Pictures paired with source code:
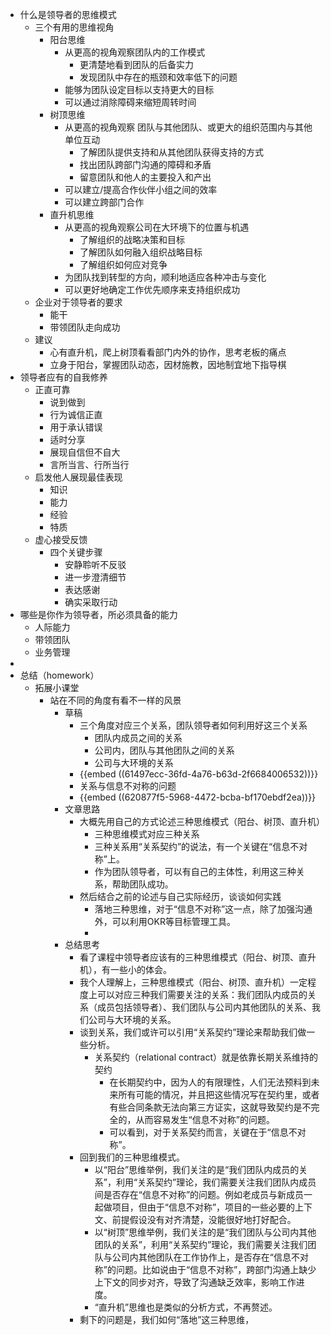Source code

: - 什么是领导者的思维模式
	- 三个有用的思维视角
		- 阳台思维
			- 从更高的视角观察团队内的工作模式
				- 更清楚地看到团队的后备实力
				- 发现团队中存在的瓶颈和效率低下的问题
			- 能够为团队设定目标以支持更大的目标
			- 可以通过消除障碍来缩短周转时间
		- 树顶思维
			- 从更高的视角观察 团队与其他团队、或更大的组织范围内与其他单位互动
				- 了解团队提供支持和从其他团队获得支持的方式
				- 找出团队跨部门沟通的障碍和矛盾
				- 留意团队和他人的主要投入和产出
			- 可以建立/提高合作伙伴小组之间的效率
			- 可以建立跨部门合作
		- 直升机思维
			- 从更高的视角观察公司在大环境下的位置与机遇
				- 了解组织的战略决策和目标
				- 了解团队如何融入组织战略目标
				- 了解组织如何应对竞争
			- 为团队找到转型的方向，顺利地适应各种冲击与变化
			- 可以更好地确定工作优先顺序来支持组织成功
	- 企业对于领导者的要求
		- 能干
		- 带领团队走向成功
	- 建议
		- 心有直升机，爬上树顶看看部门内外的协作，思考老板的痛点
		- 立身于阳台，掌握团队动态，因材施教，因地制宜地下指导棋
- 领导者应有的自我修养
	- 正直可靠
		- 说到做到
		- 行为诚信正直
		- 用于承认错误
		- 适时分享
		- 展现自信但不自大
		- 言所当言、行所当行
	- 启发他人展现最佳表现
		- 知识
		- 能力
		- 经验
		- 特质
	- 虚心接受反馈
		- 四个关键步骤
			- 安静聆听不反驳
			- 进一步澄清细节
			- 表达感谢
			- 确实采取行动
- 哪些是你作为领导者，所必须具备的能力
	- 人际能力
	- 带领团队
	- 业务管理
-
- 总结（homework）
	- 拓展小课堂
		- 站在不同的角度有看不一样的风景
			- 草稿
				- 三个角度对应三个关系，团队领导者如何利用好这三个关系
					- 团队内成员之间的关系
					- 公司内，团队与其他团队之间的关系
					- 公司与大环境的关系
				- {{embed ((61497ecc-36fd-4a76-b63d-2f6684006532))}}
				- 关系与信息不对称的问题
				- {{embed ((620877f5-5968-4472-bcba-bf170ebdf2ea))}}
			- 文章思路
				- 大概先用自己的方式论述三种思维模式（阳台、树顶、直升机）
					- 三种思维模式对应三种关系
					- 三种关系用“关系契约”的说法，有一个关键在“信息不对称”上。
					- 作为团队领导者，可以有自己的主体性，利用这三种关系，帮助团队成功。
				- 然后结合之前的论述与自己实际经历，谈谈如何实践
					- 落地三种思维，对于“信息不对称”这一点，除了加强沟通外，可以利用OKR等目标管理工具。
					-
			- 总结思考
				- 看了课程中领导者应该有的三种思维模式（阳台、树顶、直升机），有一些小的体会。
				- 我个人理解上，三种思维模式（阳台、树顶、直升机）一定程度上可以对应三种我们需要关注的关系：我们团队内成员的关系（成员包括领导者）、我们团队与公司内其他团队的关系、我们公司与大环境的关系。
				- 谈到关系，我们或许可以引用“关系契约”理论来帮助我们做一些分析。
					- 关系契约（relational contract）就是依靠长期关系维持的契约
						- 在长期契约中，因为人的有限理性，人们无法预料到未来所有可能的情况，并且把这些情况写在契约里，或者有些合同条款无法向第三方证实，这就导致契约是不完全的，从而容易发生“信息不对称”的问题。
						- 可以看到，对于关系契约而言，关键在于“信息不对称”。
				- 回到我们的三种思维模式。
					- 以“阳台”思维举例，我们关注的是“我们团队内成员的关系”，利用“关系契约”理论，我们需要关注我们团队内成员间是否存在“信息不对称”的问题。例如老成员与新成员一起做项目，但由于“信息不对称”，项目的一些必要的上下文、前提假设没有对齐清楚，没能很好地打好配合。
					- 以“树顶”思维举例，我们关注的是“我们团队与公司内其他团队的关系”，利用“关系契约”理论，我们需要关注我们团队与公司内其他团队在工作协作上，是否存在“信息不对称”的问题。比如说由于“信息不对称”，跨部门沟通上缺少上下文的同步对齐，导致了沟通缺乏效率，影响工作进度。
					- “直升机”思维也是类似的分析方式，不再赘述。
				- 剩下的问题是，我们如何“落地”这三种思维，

...

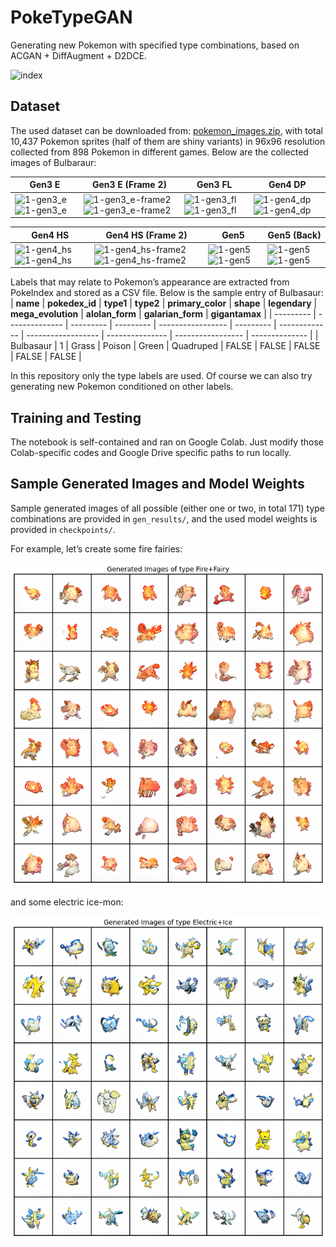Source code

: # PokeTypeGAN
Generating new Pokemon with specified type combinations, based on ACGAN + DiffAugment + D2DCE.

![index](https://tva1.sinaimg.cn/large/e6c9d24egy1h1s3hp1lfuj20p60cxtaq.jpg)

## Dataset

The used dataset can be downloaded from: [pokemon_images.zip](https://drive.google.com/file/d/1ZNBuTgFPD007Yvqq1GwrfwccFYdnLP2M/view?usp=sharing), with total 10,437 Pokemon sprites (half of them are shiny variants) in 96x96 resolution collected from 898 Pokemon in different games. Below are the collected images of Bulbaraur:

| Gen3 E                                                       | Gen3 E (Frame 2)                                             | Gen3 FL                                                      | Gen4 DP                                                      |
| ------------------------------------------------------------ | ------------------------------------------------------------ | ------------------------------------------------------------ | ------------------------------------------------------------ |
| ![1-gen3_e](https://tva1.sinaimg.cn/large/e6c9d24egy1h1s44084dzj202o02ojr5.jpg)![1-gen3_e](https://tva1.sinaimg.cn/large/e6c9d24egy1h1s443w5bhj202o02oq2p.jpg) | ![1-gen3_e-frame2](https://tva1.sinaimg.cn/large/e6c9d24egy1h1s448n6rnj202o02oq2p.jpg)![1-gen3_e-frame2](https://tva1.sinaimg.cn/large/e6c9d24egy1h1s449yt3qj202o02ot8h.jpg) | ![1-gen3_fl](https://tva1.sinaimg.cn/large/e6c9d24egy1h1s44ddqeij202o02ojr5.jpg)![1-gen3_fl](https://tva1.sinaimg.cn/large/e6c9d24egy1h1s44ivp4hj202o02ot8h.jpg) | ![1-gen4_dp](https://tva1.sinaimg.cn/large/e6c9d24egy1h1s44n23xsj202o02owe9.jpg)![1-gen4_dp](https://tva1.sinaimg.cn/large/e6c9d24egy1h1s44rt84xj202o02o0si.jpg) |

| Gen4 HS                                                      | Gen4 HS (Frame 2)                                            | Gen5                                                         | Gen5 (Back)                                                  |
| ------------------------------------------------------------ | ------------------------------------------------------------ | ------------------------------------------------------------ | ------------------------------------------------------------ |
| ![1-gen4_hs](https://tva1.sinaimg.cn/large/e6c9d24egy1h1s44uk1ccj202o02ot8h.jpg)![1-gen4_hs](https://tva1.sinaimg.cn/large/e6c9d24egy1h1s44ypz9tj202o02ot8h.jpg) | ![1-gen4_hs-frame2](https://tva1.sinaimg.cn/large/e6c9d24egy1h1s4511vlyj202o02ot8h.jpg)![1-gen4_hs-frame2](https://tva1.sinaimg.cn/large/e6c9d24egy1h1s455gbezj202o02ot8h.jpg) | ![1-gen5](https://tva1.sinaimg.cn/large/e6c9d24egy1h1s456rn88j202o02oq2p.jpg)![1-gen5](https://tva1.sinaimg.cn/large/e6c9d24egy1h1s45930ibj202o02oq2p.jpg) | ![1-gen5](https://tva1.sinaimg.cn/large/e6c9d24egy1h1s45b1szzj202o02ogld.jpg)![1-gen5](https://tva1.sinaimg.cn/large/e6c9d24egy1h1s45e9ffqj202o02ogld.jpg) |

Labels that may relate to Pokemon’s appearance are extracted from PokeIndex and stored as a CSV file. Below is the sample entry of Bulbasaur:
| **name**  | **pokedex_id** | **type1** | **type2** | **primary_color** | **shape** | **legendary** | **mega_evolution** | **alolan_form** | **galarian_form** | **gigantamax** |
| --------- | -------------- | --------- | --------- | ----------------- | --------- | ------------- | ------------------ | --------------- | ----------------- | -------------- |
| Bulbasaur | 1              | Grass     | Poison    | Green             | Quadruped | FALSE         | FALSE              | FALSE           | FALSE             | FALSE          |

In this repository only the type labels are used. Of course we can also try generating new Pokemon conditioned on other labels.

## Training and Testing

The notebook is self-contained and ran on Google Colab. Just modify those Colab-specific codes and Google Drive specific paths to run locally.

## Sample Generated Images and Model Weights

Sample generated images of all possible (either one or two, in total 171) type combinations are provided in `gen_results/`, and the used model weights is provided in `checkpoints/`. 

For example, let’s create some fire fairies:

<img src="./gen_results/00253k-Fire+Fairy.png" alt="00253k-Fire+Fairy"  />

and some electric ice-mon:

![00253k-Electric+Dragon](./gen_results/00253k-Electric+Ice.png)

==

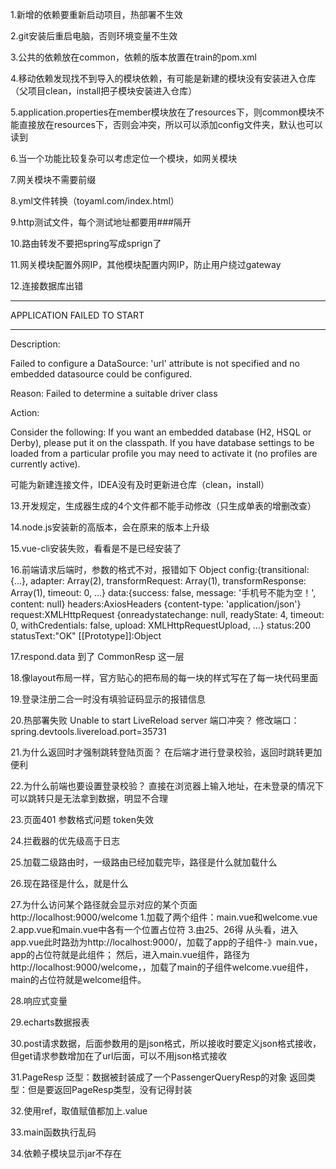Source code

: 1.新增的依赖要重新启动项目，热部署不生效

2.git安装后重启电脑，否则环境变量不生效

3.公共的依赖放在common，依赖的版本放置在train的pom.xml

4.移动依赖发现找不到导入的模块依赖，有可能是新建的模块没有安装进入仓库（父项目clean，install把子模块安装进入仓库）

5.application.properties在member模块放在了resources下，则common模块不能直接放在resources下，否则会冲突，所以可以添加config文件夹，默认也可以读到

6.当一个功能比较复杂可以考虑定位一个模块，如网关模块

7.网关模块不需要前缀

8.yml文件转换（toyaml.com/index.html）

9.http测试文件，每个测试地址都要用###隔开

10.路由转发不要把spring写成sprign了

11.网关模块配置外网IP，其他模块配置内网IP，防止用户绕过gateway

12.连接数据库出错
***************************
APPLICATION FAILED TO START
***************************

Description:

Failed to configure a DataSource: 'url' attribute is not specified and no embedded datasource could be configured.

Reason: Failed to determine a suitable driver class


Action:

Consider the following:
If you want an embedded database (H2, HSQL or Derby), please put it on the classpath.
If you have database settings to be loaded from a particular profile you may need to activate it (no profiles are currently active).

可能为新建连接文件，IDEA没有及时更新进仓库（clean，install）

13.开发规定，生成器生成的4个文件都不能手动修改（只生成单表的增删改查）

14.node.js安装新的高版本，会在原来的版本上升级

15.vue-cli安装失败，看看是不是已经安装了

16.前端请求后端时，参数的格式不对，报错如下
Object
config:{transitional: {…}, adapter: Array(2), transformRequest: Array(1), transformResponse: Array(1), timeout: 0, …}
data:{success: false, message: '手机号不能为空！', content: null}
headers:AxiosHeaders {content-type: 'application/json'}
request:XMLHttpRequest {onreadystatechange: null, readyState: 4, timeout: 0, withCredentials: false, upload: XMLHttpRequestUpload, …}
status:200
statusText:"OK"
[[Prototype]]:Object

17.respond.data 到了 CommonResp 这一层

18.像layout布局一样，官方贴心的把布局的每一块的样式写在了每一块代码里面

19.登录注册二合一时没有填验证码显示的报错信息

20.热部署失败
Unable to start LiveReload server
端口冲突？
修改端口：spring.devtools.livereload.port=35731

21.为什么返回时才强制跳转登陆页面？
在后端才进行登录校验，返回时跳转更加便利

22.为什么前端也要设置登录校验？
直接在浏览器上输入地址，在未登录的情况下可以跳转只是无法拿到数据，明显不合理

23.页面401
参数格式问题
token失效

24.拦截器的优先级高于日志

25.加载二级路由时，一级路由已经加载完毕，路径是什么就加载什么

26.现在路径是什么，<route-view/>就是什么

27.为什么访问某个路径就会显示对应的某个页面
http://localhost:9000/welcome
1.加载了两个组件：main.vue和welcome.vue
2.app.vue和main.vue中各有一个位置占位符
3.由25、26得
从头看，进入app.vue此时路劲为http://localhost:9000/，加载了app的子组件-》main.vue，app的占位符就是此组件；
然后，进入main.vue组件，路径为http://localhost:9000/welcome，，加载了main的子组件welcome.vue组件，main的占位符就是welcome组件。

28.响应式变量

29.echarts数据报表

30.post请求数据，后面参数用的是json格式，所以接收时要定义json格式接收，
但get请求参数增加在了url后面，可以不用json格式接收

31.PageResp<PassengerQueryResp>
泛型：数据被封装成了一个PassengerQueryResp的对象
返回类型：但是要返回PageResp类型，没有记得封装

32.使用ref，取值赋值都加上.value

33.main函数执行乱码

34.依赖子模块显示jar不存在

» ACTIVITY
Going through the records, say how many lines hold the string "database". Only the number should be given.

» SOLVED PROBLEM
2